* _Directions for this task_: Copy each entry below unchanged; the images do not go in the copy.

.....

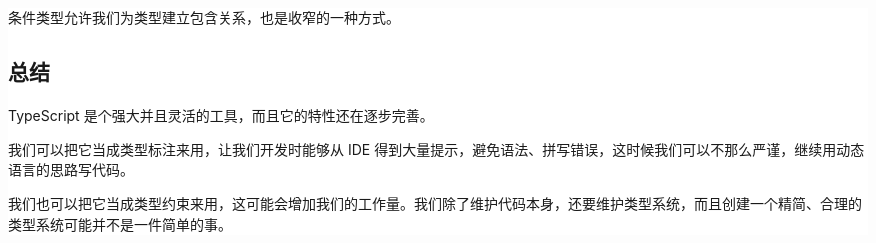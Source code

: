 条件类型允许我们为类型建立包含关系，也是收窄的一种方式。



## 总结

TypeScript 是个强大并且灵活的工具，而且它的特性还在逐步完善。

我们可以把它当成类型标注来用，让我们开发时能够从 IDE 得到大量提示，避免语法、拼写错误，这时候我们可以不那么严谨，继续用动态语言的思路写代码。

我们也可以把它当成类型约束来用，这可能会增加我们的工作量。我们除了维护代码本身，还要维护类型系统，而且创建一个精简、合理的类型系统可能并不是一件简单的事。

.....

* _Solution_:
Source code

: 条件类型允许我们为类型建立包含关系，也是收窄的一种方式。



## 总结

TypeScript 是个强大并且灵活的工具，而且它的特性还在逐步完善。

我们可以把它当成类型标注来用，让我们开发时能够从 IDE 得到大量提示，避免语法、拼写错误，这时候我们可以不那么严谨，继续用动态语言的思路写代码。

我们也可以把它当成类型约束来用，这可能会增加我们的工作量。我们除了维护代码本身，还要维护类型系统，而且创建一个精简、合理的类型系统可能并不是一件简单的事。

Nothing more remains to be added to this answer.